In 2011, the Supreme Court delivered a landmark ruling on the law of adverse possession, in State of Haryana vs Mukesh Kumar. The Haryana government forcibly acquired eight biswas of land which was in the name of one Mukesh Kumar. The State filed a suit claiming it had adverse possession of the land.
The Supreme Court ruled that Haryana could not acquire it under the principle of adverse possession, and that the procedure for sale and transfer of registration has to be followed. It said that the law of adverse possession was archaic, irrational and harsh. The suit was based on Article 300A of the Constitution which talks about right to property. Justice Dalveer Bhandari earned a lot of praise for this judgment.
FCRA amendment
One is reminded of this judgment in the aftermath of the protests against the proposed amendments to the Foreign Contribution (Regulation) Act. Section 16A of this Act proposes that upon the cancellation, surrender, or cessation of an FCRA certificate, all foreign contributions and assets created therefrom shall provisionally vest in the designated authority. This vesting is automatic and instantaneous, requiring no judicial determination or adjudicatory process. The mere administrative act of cancellation triggers a complete loss of control over assets. This is a disproportionate consequence for what could be minor procedural infractions leading to cancellation.
Section 14 delineates five reasons for cancellation of FCRA certificate: (i) certificate was obtained with incorrect statement in the application; (ii) violation of terms of certificate; (iii) the Central government reckons the certificate of any association is to be cancelled in public interest; (iv) violation of any provisions of the Act; and (v) if the association has not been engaged in any activity for the benefit of society in its chosen field for two consecutive years.
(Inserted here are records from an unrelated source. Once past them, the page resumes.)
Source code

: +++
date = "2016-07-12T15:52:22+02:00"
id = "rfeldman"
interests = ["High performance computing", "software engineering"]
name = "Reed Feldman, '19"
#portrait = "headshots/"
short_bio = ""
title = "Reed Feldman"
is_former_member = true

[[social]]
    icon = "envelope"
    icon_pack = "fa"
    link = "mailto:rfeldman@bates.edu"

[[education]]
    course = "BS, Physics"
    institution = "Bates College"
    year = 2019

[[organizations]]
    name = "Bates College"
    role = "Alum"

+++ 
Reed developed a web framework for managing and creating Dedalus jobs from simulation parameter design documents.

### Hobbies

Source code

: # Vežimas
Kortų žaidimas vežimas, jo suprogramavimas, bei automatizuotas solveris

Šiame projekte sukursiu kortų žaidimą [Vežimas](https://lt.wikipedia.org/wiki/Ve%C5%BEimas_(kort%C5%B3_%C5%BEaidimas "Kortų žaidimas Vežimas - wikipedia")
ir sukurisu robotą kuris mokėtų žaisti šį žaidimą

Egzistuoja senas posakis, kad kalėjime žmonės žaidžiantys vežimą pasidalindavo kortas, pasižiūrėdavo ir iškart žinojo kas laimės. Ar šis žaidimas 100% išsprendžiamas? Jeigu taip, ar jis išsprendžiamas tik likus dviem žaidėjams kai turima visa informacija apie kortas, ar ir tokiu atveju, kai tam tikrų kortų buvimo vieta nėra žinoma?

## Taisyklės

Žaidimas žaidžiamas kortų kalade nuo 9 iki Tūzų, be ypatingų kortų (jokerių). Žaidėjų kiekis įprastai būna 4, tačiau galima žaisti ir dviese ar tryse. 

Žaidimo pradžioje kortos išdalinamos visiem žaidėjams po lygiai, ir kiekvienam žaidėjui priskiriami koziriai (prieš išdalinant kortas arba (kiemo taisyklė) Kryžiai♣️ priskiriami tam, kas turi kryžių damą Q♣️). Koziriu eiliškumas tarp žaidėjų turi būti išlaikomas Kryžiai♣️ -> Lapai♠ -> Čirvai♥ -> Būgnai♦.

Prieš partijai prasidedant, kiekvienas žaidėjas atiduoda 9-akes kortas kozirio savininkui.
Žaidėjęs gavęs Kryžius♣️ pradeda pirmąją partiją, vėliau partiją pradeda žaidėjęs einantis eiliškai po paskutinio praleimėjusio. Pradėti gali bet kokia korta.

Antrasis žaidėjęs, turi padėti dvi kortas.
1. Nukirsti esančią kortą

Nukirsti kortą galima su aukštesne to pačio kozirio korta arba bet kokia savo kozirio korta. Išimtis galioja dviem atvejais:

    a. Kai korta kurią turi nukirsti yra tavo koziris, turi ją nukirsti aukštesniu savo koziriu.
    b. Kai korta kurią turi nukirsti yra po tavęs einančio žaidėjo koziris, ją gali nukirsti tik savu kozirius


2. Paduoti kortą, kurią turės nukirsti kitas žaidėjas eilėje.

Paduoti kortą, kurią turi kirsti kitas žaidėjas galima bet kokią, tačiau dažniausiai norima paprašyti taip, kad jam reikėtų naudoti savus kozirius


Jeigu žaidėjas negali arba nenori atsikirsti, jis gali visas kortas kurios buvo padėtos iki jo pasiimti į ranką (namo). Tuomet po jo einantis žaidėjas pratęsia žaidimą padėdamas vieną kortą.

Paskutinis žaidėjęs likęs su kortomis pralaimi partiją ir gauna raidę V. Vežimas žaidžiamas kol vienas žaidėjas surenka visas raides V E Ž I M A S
Cancellation of certificate for any of these reasons will attract Section 16A, and assets of the association concerned will vest with the designated authority.
Section 16A(5) provides that if the organisation fails to have its certificate restored within a prescribed period, these assets shall “permanently vest” in the designated authority. Subsequently, under Section 16A(6), these assets can be transferred to any government department or sold, with the proceeds being credited to the Consolidated Fund of India. It allows the Central government to seize the assets of a private entity, built over years of charitable work, based on an administrative decision. Such a provision appears to be in direct conflict with the spirit of Article 300A, which mandates that no person shall be deprived of his property save by authority of law. A law that permits such deprivation without a fair, just, and reasonable procedure is itself arbitrary and liable to be challenged.
Non-profit organisations with foreign funding have been under the radar for the past decade or so. Per the data in the Ministry of Home Affairs portal, about 15,000 organisations have valid FCRA at present, registration of about 22,000 organisations has been cancelled, and registration of about 15,000 organisations has ceased to be valid on non-renewal by the Central government.
Applications for renewal of registrations are being rejected without details on the reasons for rejection. Creation of a super-regulator in the form of the “designated authority”, armed with sweeping powers, is one of the proposals. Section 16A(3) empowers this authority not only to take possession of assets but also manage the activities of the person whose assets are vested. Acquiring assets and running the operations provide no options to the organisation to continue as a going concern.
Much has changed economically and politically since the Mukesh Kumar case. If the Bill is passed without amendments and assets are acquired, it will only be a matter of time before the matter reaches the Supreme Court again under Article 300A.